白熱する三人を、少し離れたソファからアップルたちが冷ややかな視線で眺める。
「……まったく、さっきまでの状況が嘘みたいね」
「ま、まぁ、元気なのはよかったです、けど……」
マルミィも苦笑いを浮かべる。
「よっしゃあ!!クリア!!」
「レアアイテムゲット!」
「ふふ……」
ドリンクを片手に一息付く三人。
「しかし、まさかアーシスがマルアスやってるとはな。こっちじゃディスしかいなかったから、嬉しいぜ」
「……ふふ、わたしもびっくりしたんですよ」
「いやいや、俺なんて今までソロでしかやってこなかったから、マルチプレイがこんなに楽しいなんて知らなかったよ!」
三人が盛り上がりを見せていると、和やかな空気を切り裂くように、待合室の扉が勢いよく開いた。

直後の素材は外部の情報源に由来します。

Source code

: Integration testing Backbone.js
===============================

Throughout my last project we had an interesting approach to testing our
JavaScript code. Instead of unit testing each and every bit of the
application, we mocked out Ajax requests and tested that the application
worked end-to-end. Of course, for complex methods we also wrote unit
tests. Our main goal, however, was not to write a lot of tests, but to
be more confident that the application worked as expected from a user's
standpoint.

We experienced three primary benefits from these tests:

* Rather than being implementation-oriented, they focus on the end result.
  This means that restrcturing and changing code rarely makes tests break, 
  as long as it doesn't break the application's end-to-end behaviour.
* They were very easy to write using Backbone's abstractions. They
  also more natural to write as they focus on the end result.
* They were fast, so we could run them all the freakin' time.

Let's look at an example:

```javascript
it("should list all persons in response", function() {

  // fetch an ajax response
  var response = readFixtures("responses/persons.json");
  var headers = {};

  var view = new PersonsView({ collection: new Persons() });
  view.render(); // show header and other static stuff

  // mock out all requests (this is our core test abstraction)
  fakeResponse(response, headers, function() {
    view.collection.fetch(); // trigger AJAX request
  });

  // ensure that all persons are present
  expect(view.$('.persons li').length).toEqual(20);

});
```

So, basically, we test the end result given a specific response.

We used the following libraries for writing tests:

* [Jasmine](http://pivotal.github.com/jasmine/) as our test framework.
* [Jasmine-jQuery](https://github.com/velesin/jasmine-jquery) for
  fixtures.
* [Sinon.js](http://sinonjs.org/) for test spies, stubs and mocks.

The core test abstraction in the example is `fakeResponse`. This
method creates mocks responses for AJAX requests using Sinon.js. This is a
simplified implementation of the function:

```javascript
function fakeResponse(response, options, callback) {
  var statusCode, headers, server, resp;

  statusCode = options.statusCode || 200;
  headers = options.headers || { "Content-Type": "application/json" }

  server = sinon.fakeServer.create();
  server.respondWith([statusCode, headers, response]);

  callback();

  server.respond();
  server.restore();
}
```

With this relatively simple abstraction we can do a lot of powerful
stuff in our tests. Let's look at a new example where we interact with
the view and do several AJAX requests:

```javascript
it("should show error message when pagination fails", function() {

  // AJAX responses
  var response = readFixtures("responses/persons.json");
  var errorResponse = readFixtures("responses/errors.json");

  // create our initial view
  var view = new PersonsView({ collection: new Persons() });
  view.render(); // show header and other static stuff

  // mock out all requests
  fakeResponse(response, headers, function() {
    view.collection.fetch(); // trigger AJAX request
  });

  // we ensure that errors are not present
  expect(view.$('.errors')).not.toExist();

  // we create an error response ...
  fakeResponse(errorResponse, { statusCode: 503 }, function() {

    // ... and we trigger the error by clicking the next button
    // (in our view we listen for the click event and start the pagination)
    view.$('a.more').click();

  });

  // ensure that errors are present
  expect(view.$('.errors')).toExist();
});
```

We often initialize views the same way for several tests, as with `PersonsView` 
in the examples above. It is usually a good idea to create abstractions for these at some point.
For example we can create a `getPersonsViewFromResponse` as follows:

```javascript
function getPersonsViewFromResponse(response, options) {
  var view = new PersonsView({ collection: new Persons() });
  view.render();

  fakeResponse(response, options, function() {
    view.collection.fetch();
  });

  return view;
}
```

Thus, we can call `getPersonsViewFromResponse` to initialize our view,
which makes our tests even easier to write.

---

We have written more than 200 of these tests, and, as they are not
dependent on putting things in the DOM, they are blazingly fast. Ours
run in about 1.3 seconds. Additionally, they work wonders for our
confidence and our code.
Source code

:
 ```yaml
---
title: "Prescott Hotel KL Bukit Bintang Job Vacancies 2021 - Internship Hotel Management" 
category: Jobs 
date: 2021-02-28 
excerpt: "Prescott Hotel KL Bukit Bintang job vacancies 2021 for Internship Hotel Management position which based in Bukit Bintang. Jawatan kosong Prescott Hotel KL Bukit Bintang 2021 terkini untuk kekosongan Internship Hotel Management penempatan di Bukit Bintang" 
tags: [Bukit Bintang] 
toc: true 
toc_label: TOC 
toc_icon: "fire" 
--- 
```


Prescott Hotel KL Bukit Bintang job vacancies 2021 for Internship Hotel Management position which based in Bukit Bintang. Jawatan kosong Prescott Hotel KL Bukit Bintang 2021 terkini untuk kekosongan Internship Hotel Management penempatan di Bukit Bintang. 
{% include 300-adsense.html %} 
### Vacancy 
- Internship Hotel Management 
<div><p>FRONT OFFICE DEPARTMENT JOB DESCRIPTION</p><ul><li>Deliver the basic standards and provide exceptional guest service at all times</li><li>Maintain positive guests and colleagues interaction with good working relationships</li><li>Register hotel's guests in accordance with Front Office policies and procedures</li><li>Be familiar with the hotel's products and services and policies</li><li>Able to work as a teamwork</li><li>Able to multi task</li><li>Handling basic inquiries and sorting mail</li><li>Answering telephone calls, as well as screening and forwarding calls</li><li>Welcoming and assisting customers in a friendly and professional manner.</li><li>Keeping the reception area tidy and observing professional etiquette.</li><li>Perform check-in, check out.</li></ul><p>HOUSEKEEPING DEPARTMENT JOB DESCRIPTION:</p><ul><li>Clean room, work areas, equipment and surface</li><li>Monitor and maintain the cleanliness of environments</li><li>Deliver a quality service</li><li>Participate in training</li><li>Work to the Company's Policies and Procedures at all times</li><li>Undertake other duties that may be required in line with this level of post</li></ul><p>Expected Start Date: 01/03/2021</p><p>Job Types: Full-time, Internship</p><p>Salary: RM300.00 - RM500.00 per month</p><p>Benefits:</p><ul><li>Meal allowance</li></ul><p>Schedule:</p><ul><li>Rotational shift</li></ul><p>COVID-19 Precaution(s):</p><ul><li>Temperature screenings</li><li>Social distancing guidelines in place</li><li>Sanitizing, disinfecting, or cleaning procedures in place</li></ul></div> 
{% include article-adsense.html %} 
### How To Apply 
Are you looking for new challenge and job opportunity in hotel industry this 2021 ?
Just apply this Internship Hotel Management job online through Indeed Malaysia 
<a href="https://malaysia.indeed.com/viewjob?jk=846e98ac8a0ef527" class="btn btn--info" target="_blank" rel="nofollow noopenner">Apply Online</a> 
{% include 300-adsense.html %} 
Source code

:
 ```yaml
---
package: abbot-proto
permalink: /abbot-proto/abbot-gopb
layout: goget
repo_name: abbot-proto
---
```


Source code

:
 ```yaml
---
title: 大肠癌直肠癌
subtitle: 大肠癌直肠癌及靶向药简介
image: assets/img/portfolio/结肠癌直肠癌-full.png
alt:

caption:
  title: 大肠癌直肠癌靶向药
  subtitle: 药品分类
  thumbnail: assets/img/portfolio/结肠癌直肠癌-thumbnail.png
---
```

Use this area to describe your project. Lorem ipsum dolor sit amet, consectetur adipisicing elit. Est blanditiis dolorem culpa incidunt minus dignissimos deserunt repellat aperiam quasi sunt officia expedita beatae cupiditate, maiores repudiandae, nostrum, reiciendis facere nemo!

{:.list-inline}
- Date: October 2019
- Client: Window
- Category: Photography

「キビル様!!こんなところにいらっしゃったんですか!?」
高価そうな衣装に身を包んだ男が声を張り上げ、さらに数名がなだれ込む。
「あん?どこにいてもいいだろ」
タイガーはたんたんと答える。
「よくありません!お父上が心配しておりますよ!さ、参りましょう」
タイガーは肩をすくめ、立ち上がった。
「たく、しゃあねーな。──ディス、アーシス!楽しかったぜ!またやろうな!」
従者たちに囲まれ、颯爽と連れ出されていくタイガー。
唖然とする一同。
ぽつりとアーシスが漏らした。
「……あいつ、えらいやつなのか?」
「国王の子だ」
隣のトルーパーが、まるで天気の話でもするかのようにさらっと答えた。
「ふぅん、国王の子ね。……えっ?はっ?、国王の??……てことは、あいつ王子!!?」
ガタン、と椅子を蹴ってアーシスが転げ落ちる。
「……まぁそうなるな、何番目かは忘れたが」
「ちょ、混乱して来た」
ぷしゅ〜っ、と音を立て、アーシスの頭から湯気が天井に昇る。
「まあ本人は気にしてないから、別に普通でいいと思うぞ」
トルーパーは無表情でたんたんと語る。
落ち着いた表情でティーカップをすっと持つディスティニーの側で、アップルたち分校の生徒は腰を抜かしていたのだった。